Aim of the task: Every line from the start of the data through the line containing "# Choreo setup" should be retyped exactly; the pictures should not.

━━━━━━

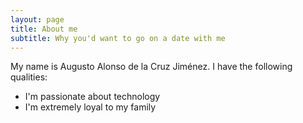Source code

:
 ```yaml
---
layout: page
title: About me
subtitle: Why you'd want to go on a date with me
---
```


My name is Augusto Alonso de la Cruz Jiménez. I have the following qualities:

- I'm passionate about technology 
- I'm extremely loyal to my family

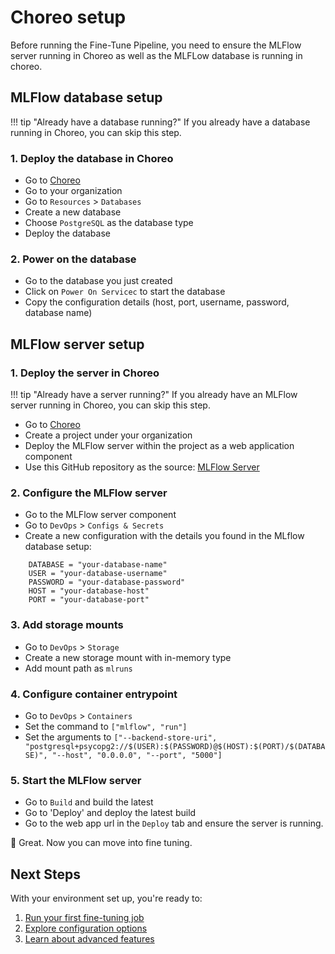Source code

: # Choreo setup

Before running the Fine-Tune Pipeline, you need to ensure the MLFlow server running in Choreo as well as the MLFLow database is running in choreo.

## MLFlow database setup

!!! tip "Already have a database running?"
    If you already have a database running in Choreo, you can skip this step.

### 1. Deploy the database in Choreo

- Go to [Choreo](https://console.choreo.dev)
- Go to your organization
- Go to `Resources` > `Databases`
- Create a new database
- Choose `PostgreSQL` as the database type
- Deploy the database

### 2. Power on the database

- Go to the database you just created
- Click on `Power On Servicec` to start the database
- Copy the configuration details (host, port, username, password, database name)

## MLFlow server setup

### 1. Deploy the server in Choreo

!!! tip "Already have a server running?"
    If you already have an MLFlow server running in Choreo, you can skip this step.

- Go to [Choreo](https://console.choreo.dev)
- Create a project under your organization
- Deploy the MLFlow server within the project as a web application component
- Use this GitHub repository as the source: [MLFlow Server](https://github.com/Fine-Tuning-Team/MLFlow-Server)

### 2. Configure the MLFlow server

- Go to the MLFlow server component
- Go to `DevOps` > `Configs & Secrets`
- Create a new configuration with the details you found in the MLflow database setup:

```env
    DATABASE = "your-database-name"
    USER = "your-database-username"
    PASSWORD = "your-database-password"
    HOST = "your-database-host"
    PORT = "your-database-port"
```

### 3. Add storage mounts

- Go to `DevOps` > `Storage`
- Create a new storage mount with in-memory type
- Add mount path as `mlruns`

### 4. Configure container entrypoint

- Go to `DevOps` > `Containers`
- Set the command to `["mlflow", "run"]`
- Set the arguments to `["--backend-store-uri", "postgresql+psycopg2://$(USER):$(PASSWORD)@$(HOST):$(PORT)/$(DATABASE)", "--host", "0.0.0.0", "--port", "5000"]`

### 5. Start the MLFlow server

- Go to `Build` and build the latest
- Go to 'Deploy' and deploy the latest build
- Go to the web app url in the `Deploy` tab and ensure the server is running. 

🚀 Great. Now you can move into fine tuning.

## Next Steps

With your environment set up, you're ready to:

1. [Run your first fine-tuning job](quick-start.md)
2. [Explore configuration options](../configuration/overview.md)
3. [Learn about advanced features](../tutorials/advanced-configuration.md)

━━━━━━

Answer section:
Source code

:
 ```yaml
---
layout: page
title: About me
subtitle: Why you'd want to go on a date with me
---
```


My name is Augusto Alonso de la Cruz Jiménez. I have the following qualities:

- I'm passionate about technology 
- I'm extremely loyal to my family

Source code

: # Choreo setup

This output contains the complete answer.